Exercise instructions
Report all lines in the records that hold the string "Integrale".

Data records
__________

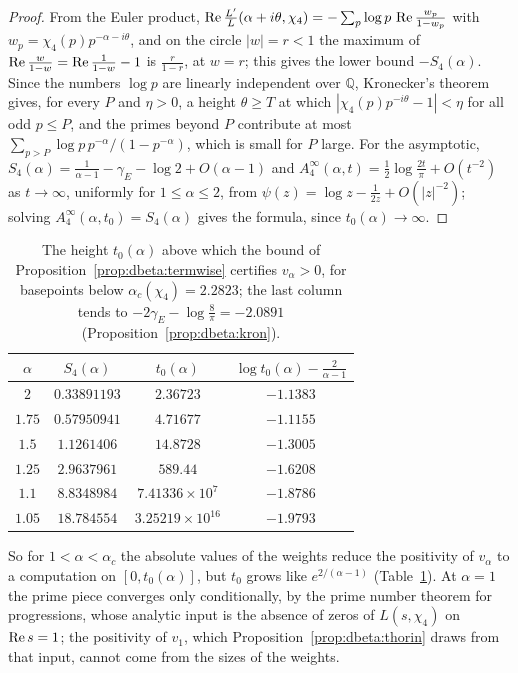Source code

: \begin{proof}
From the Euler product, $\re\frac{L'}L(\alpha+i\theta,\chi_4)=-\sum_p\log p\,\re\frac{w_p}{1-w_p}$ with $w_p=\chi_4(p)p^{-\alpha-i\theta}$, and on the circle $|w|=r<1$ the maximum of $\re\frac w{1-w}=\re\frac1{1-w}-1$ is $\frac r{1-r}$, at $w=r$; this gives the lower bound $-S_4(\alpha)$. Since the numbers $\log p$ are linearly independent over $\mathbb Q$, Kronecker's theorem \cite[Chapter 23]{boHardyWright} gives, for every $P$ and $\eta>0$, a height $\theta\ge T$ at which $|\chi_4(p)p^{-i\theta}-1|<\eta$ for all odd $p\le P$, and the primes beyond $P$ contribute at most $\sum_{p>P}\log p\,p^{-\alpha}/(1-p^{-\alpha})$, which is small for $P$ large. For the asymptotic, $S_4(\alpha)=\frac1{\alpha-1}-\gamma_E-\log2+O(\alpha-1)$ and $A^\infty_4(\alpha,t)=\frac12\log\frac{2t}\pi+O(t^{-2})$ as $t\to\infty$, uniformly for $1\le\alpha\le2$, from $\psi(z)=\log z-\frac1{2z}+O(|z|^{-2})$; solving $A^\infty_4(\alpha,t_0)=S_4(\alpha)$ gives the formula, since $t_0(\alpha)\to\infty$.
\end{proof}

\begin{table}[htbp]
\centering\small
\begin{tabular}{cccc}
\toprule
$\alpha$ & $S_4(\alpha)$ & $t_0(\alpha)$ & $\log t_0(\alpha)-\frac2{\alpha-1}$\\
\midrule
$2$ & $0.33891193$ & $2.36723$ & $-1.1383$\\
$1.75$ & $0.57950941$ & $4.71677$ & $-1.1155$\\
$1.5$ & $1.1261406$ & $14.8728$ & $-1.3005$\\
$1.25$ & $2.9637961$ & $589.44$ & $-1.6208$\\
$1.1$ & $8.8348984$ & $7.41336\times10^7$ & $-1.8786$\\
$1.05$ & $18.784554$ & $3.25219\times10^{16}$ & $-1.9793$\\
\bottomrule
\end{tabular}
\caption{The height $t_0(\alpha)$ above which the bound of Proposition~\ref{prop:dbeta:termwise} certifies $v_\alpha>0$, for basepoints below $\alpha_c(\chi_4)=2.2823$; the last column tends to $-2\gamma_E-\log\frac8\pi=-2.0891$ (Proposition~\ref{prop:dbeta:kron}).}
\label{tab:dbeta:kron}
\end{table}

So for $1<\alpha<\alpha_c$ the absolute values of the weights reduce the positivity of $v_\alpha$ to a computation on $[0,t_0(\alpha)]$, but $t_0$ grows like $e^{2/(\alpha-1)}$ (Table~\ref{tab:dbeta:kron}). At $\alpha=1$ the prime piece converges only conditionally, by the prime number theorem for progressions, whose analytic input is the absence of zeros of $L(s,\chi_4)$ on $\re s=1$; the positivity of $v_1$, which Proposition~\ref{prop:dbeta:thorin} draws from that input, cannot come from the sizes of the weights.

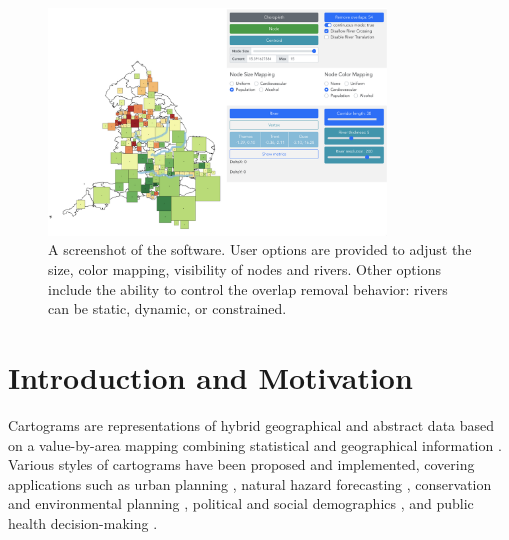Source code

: {
    \begin{figure}[ht!]
        \centering
        \includegraphics[width=0.8\textwidth,keepaspectratio]{figure/UI.png}
        \caption{A screenshot of the software. User options are provided to adjust the size, color mapping, visibility of nodes and rivers. Other options include the ability to control the overlap removal behavior: rivers can be static, dynamic, or constrained.}
        \label{fig:overview}
    \end{figure}
}

\section{Introduction and Motivation}

Cartograms are representations of hybrid geographical and abstract data based on a value-by-area mapping combining statistical and geographical information \cite{dent2009Cartography}. Various styles of cartograms have been proposed and implemented, covering applications such as urban planning \cite{harris2018Mapping, arranz-lopez2021Enduser}, natural hazard forecasting \cite{pappenberger2019Cartograms, park2020Flood}, conservation and environmental planning \cite{galluzzi2018Mapping, rocchini2019Cartogramming}, political and social demographics \cite{breitzman2018Using, alieva2021How}, and public health decision-making \cite{gao2020Visualising, sack2021Visualizing}.

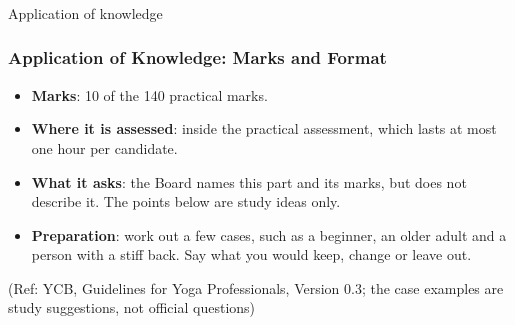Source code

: \begin{frame}[fragile]\frametitle{}
\begin{center}
{\Large Application of knowledge }
\end{center}
\end{frame}


\begin{frame}[fragile]\frametitle{Application of Knowledge: Marks and Format}
\begin{itemize}
\item \textbf{Marks}: 10 of the 140 practical marks.
\item \textbf{Where it is assessed}: inside the practical assessment, which lasts at most one hour per candidate.
\item \textbf{What it asks}: the Board names this part and its marks, but does not describe it. The points below are study ideas only.
\item \textbf{Preparation}: work out a few cases, such as a beginner, an older adult and a person with a stiff back. Say what you would keep, change or leave out.
\end{itemize}
{\tiny (Ref: YCB, Guidelines for Yoga Professionals, Version 0.3; the case examples are study suggestions, not official questions)}
\end{frame}

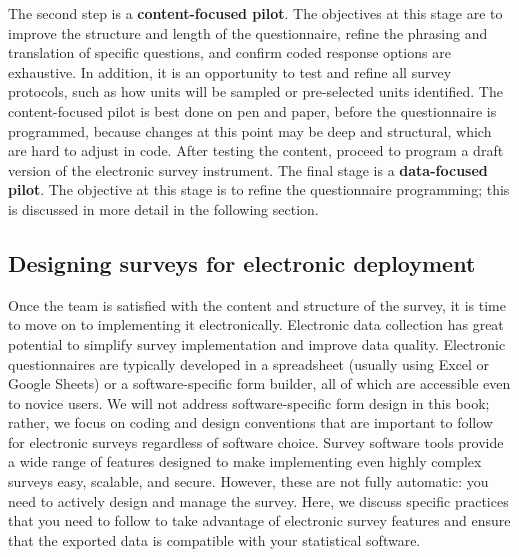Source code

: The second step is a \textbf{content-focused pilot}.
The objectives at this stage are to improve the structure and length of the questionnaire,
refine the phrasing and translation of specific questions,
and confirm coded response options are exhaustive.
In addition, it is an opportunity to test and refine all survey protocols,
such as how units will be sampled or pre-selected units identified.
The content-focused pilot is best done on pen and paper, before the questionnaire is programmed,
because changes at this point may be deep and structural,
which are hard to adjust in code.
After testing the content, proceed to program a draft version
of the electronic survey instrument.
The final stage is a \textbf{data-focused pilot}.
The objective at this stage is to refine the questionnaire programming;
this is discussed in more detail in the following section.


\subsection{Designing surveys for electronic deployment}
Once the team is satisfied with the content and structure of the survey,
it is time to move on to implementing it electronically.
Electronic data collection has great potential
to simplify survey implementation and improve data quality.
Electronic questionnaires are typically developed
in a spreadsheet (usually using Excel or Google Sheets)
or a software-specific form builder,
all of which are accessible even to novice users.
We will not address software-specific form design in this book;
rather, we focus on coding and design conventions that are important to follow
for electronic surveys regardless of software choice.
Survey software tools provide a wide range of features
designed to make implementing even highly complex surveys
easy, scalable, and secure.
However, these are not fully automatic:
you need to actively design and manage the survey.
Here, we discuss specific practices that you need to follow
to take advantage of electronic survey features
and ensure that the exported data
is compatible with your statistical software.

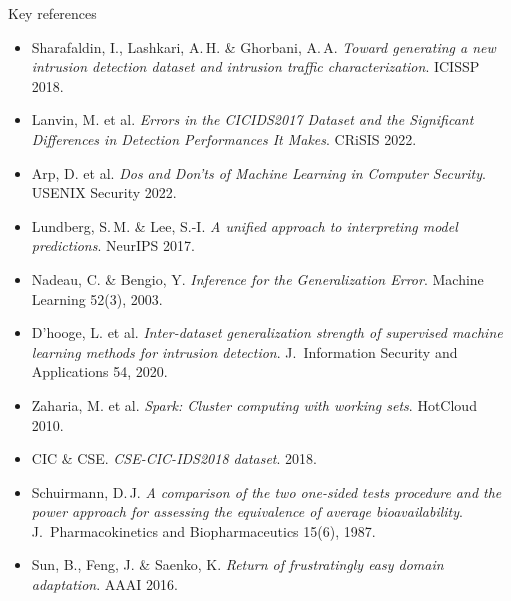 \documentclass[aspectratio=169, 11pt]{beamer}
\begin{document}
\begin{frame}{Key references}
  \begin{itemize}\scriptsize
    \setlength{\itemsep}{0.1em}
    \item[{[1]}] Sharafaldin, I., Lashkari, A.\,H. \& Ghorbani, A.\,A.
          \emph{Toward generating a new intrusion detection dataset and
          intrusion traffic characterization}. ICISSP 2018.
          \hfill{}
    \item[{[2]}] Lanvin, M. et al. \emph{Errors in the CICIDS2017 Dataset and the
          Significant Differences in Detection Performances It Makes}.
          CRiSIS 2022.
          \hfill{}
    \item[{[3]}] Arp, D. et al. \emph{Dos and Don'ts of Machine Learning in Computer
          Security}. USENIX Security 2022.
          \hfill{}
    \item[{[4]}] Lundberg, S.\,M. \& Lee, S.-I. \emph{A unified approach to
          interpreting model predictions}. NeurIPS 2017.
          \hfill{}
    \item[{[5]}] Nadeau, C. \& Bengio, Y. \emph{Inference for the Generalization
          Error}. Machine Learning 52(3), 2003.
          \hfill{}
    \item[{[6]}] D'hooge, L. et al. \emph{Inter-dataset generalization strength of
          supervised machine learning methods for intrusion detection}.
          J.\ Information Security and Applications 54, 2020.
          \hfill{}
    \item[{[7]}] Zaharia, M. et al. \emph{Spark: Cluster computing with working
          sets}. HotCloud 2010.
          \hfill{}
    \item[{[8]}] CIC \& CSE. \emph{CSE-CIC-IDS2018 dataset}. 2018.
          \hfill{}
    \item[{[9]}] Schuirmann, D.\,J. \emph{A comparison of the two one-sided tests
          procedure and the power approach for assessing the equivalence of
          average bioavailability}. J.\ Pharmacokinetics and
          Biopharmaceutics 15(6), 1987.
          \hfill{}
    \item[{[10]}] Sun, B., Feng, J. \& Saenko, K. \emph{Return of frustratingly
          easy domain adaptation}. AAAI 2016.
          \hfill{}
  \end{itemize}
\end{frame}
\end{document}
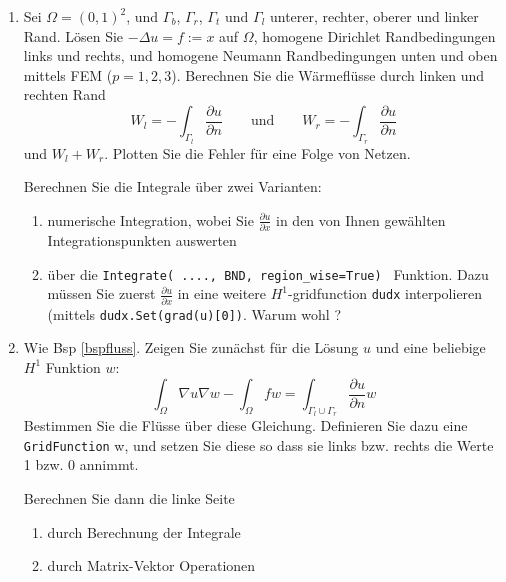 \documentclass[11pt,a4paper]{report}
\begin{document}
\begin{enumerate}
\item \label{bspfluss} Sei $\Omega =(0,1)^2$, und $\Gamma_b$, $\Gamma_r$, $\Gamma_t$ und
  $\Gamma_l$ unterer, rechter, oberer und linker Rand. L\"osen Sie
  $-\Delta u = f := x$ auf $\Omega$, homogene Dirichlet Randbedingungen
  links und rechts, und homogene Neumann Randbedingungen unten und
  oben mittels FEM ($p=1,2,3$). Berechnen Sie die W\"armefl\"usse durch linken und
  rechten Rand
$$
W_l = - \int_{\Gamma_l} \frac{\partial u}{\partial n} \qquad \text{und} \qquad
W_r = - \int_{\Gamma_r} \frac{\partial u}{\partial n}
$$
und $W_l+W_r$. Plotten Sie die Fehler f\"ur eine Folge von Netzen.

Berechnen Sie die Integrale \"uber zwei Varianten:
\begin{enumerate}
\item numerische Integration, wobei Sie $\frac{\partial u}{\partial
    x}$ in den von Ihnen gew\"ahlten Integrationspunkten auswerten
\item \"uber die {\tt Integrate( ...., BND, region\_wise=True) }
  Funktion. Dazu m\"ussen Sie zuerst $\frac{\partial u}{\partial x}$ in eine weitere
  $H^1$-gridfunction {\tt dudx} interpolieren (mittels {\tt dudx.Set(grad(u)[0])}. Warum wohl ?
\end{enumerate}

\vspace{15pt}


\item Wie Bsp \ref{bspfluss}. Zeigen Sie zun\"achst f\"ur die L\"osung
  $u$ und eine beliebige $H^1$ Funktion $w$:
$$
\int_\Omega \nabla u \nabla w - \int_\Omega f w = \int_{\Gamma_l \cup
  \Gamma_r}  \frac{\partial u}{\partial n} w
$$
Bestimmen Sie die Fl\"usse \"uber diese Gleichung. Definieren Sie dazu
eine {\tt GridFunction} w, und setzen Sie diese so dass sie links
bzw. rechts die Werte 1 bzw. 0 annimmt.

Berechnen Sie dann die linke Seite
\begin{enumerate}
\item durch Berechnung der Integrale
\item durch Matrix-Vektor Operationen 
\end{enumerate}

\end{enumerate}
\end{document}
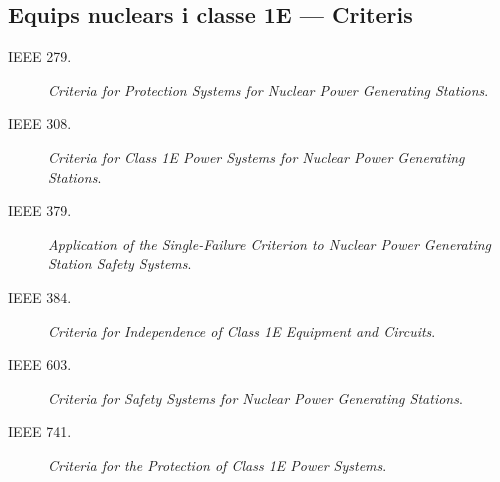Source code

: \subsection*{Equips nuclears i classe 1E --- Criteris} 
\begin{description}
    \item [\hspace{5mm}IEEE 279.] \textit{Criteria for Protection Systems for Nuclear Power Generating Stations}.
    \item [\hspace{5mm}IEEE 308.] \textit{Criteria for Class 1E Power Systems for Nuclear Power Generating Stations}.
    \item [\hspace{5mm}IEEE 379.] \textit{Application of the Single-Failure Criterion to Nuclear Power Generating Station Safety Systems}.
    \item [\hspace{5mm}IEEE 384.] \textit{Criteria for Independence of Class 1E Equipment and Circuits}.
    \item [\hspace{5mm}IEEE 603.] \textit{Criteria for Safety Systems for Nuclear Power Generating Stations}.
    \item [\hspace{5mm}IEEE 741.] \textit{Criteria for the Protection of Class 1E Power Systems}.
\end{description}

__________

Exercise answer
Berechnen Sie die Integrale \"uber zwei Varianten:
\item durch Berechnung der Integrale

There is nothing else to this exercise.